Sei que nem todos os que estão lendo isso estão entendendo exatamente o que estou dizendo, porque nem todos desvendaram o código sintáxico aos dez anos, nem aos vinte e muito menos depois disso, afinal, a vida é para ser vivida e não analisada. O sistema educacional brasileiro, público ou privado, bem, ele deixa dessas lacunas. Ou, talvez, seja da disposição de cada um desvendar códigos linguísticos ou matemáticos, como a minha amiga que preferiu virar física nuclear. Oportunidade ou talento, ou ambos, há 90% de chance de nem todo mundo entender a relação entre o sujeito, o verbo e o objeto. Por isso, resolvi escrever essa crônica. Também, porque duas dessas palavras, nos dias de hoje, precisam tanto ser compreendidas.

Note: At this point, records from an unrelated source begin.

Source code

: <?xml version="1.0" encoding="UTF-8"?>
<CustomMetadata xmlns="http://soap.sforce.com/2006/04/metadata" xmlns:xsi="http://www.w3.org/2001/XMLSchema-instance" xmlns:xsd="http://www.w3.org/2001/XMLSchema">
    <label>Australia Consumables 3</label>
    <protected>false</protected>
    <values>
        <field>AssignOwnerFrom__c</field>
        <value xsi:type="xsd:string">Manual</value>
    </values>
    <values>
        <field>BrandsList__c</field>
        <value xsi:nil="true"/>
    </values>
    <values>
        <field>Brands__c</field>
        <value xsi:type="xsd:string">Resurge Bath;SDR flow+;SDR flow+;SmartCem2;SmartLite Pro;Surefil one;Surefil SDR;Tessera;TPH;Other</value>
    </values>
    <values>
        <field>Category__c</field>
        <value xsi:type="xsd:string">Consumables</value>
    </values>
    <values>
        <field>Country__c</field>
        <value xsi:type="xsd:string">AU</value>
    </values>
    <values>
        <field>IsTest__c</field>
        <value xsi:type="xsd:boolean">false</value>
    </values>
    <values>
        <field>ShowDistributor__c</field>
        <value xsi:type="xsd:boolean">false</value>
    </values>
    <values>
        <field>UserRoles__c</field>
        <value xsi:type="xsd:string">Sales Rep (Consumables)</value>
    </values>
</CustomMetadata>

Sujeito sou eu. Quando eu começo a frase “Devia ter uns dez anos no máximo…”, eu sou o sujeito, mas perceba que opto por permanecer oculto. Você deve se lembrar do famoso sujeito oculto ter caído em alguma prova. Pois bem. O sujeito parece fácil, mas você sabe quem é você? No caso exemplificado mesmo, mesmo o sujeito sendo eu, a autora da crônica, quem sou eu de verdade? Bem, apesar dos anos de análise e reflexão filosófica, eu não estou nem na metade de entender exatamente quem eu sou e, além disso, quando eu escrevo as minhas crônicas, utilizo um “eu lírico”, que é um eu particular que oscila entre um alter ego e um personagem inventado que me possibilita escrever essa crônica da melhor forma possível. Por exemplo, aqui, você está bem convencido de que eu sei tudo sobre gramática e, bem, melhor que você continue achando isso, para o bem da crônica.
Verbo é a ação. Talvez esse seja o conceito mais fácil dos três. Quando eu digo que os conceitos “passaram a fazer” sentido quando eu tinha dez anos, estou falando da ação transformadora da frase. Passar a fazer poderia ser substituído por um verbo simples (como, quando eu “descobri” o sentido dos três conceitos). De uma forma ou outra, estamos falando de quando a ignorância se desfez e tudo pareceu fazer sentido. O verbo é o conceito mais fácil de se relacionar, porque na vida ele é o refúgio dos que não sabem quem são e não conseguem se relacionar com o outro (que é essência do objeto). Assim, todos os dias: corremos, falamos, telefonamos, comemos, brigamos, estacionamos, pagamos, compramos, empurramos… coisas fáceis assim, para evitar o confronto consigo e com o outro.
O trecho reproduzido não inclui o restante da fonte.